6. Fosters math and science ability
Musical notes, chords, octaves, rhythm, and meter can all be understood mathematically. So can playing music could improve our mathematics? The research is mixed, but there seems to be certain few pieces of evidence exist which proves the relationship between music-making and better math skills. For instance, the research identified that pre-schoolers who got keyboard lessons performed better on a test of spatial-temporal reasoning (the ability to mentally envision spatial patterns and understand how they fit together) than kids who got who didn't learn to make music. Researchers believe that elevated spatial-temporal reasoning leads to better math and science performance. So basically it is believed that music is responsible for enhancing the spatial-temporal reasoning and spatial-temporal reasoning is the one who plays a role in improving mathematics and science as well.
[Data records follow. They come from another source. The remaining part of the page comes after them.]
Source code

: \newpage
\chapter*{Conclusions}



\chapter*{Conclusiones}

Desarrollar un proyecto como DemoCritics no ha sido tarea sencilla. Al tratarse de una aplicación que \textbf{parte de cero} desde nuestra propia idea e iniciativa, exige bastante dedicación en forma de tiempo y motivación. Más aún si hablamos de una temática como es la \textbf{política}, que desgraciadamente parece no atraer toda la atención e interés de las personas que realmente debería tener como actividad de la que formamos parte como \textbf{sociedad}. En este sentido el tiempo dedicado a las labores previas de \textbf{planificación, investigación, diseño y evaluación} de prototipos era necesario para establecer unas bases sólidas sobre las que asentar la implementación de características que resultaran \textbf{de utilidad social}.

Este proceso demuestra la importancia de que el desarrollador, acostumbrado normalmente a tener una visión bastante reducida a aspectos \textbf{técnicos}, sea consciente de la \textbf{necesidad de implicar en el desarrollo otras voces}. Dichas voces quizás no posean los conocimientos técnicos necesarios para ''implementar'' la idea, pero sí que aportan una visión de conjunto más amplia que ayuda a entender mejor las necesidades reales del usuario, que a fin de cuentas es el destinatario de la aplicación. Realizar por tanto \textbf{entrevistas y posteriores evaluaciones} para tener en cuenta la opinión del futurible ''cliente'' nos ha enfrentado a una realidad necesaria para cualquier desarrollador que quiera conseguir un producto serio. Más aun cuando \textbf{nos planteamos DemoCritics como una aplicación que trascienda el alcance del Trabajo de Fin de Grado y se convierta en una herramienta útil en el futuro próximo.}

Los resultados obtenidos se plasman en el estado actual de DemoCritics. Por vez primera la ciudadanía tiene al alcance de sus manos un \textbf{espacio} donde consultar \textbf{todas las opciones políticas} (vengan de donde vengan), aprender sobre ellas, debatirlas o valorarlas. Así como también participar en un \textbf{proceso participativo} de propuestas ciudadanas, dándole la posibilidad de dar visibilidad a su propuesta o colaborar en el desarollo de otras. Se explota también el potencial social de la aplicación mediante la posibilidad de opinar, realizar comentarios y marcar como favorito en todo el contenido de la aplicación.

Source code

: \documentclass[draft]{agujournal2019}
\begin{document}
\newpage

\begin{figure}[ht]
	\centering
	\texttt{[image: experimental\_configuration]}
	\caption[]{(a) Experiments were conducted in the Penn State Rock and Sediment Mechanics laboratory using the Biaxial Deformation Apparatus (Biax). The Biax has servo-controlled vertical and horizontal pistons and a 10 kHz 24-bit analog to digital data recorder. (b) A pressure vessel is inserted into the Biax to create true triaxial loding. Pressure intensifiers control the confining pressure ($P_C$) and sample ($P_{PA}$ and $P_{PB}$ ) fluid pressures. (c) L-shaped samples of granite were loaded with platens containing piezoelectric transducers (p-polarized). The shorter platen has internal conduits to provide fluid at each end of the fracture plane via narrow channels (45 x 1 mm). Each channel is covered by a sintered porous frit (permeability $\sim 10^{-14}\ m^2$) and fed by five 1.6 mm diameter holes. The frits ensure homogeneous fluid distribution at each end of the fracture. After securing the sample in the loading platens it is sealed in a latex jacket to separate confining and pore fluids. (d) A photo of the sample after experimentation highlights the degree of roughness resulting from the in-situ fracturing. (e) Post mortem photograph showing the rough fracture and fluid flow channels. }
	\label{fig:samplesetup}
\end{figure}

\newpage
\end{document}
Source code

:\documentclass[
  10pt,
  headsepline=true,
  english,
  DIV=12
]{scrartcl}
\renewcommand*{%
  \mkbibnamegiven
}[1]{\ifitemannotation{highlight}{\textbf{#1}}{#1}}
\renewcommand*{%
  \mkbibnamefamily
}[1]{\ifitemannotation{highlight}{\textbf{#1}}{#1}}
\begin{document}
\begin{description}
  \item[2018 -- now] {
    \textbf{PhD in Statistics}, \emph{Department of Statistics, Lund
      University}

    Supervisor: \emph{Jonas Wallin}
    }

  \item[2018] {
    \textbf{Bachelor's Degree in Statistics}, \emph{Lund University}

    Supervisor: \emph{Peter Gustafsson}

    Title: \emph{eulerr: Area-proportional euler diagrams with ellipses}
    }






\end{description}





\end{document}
7. Improves motor (physical movements) skills
Playing an instrument requires very strict hand-eye-ear co-ordination (getting hands and fingers to translate musical notes on a page into sound). And for music-makers who start at an age young enough, their motor skills seem to translate into other areas of life as well. A study conducted in Canada found that adult musicians who started playing before age 7 had better timing on a non-music motor-skill task than those who started music lessons later. Well, the reason behind it is the very common and a well-known fact that most of the development of our brain is being already done till the age of ten, therefore, the things which we do learn during that period tend to be more long-lasting than those which is being learned by us afterward.

The superior motor abilities actually showed up in the brains of those musicians who learned music at a young age. Scans revealed stronger neural connections in motor regions that help with imagining and carrying out physical movements. Although the question might also arise in our brain that by doing an exercise which improves the coordination between our hand-eye and ear, how is it possible that our co-ordination between all other body parts is improved? Well, the answer is that we are not only training our 3 body parts at that time but we also train our brain which is responsible for ensuring such co-ordination properly. So that training of the brain helps to trigger improved coordination among our body parts when the situation demands it from us.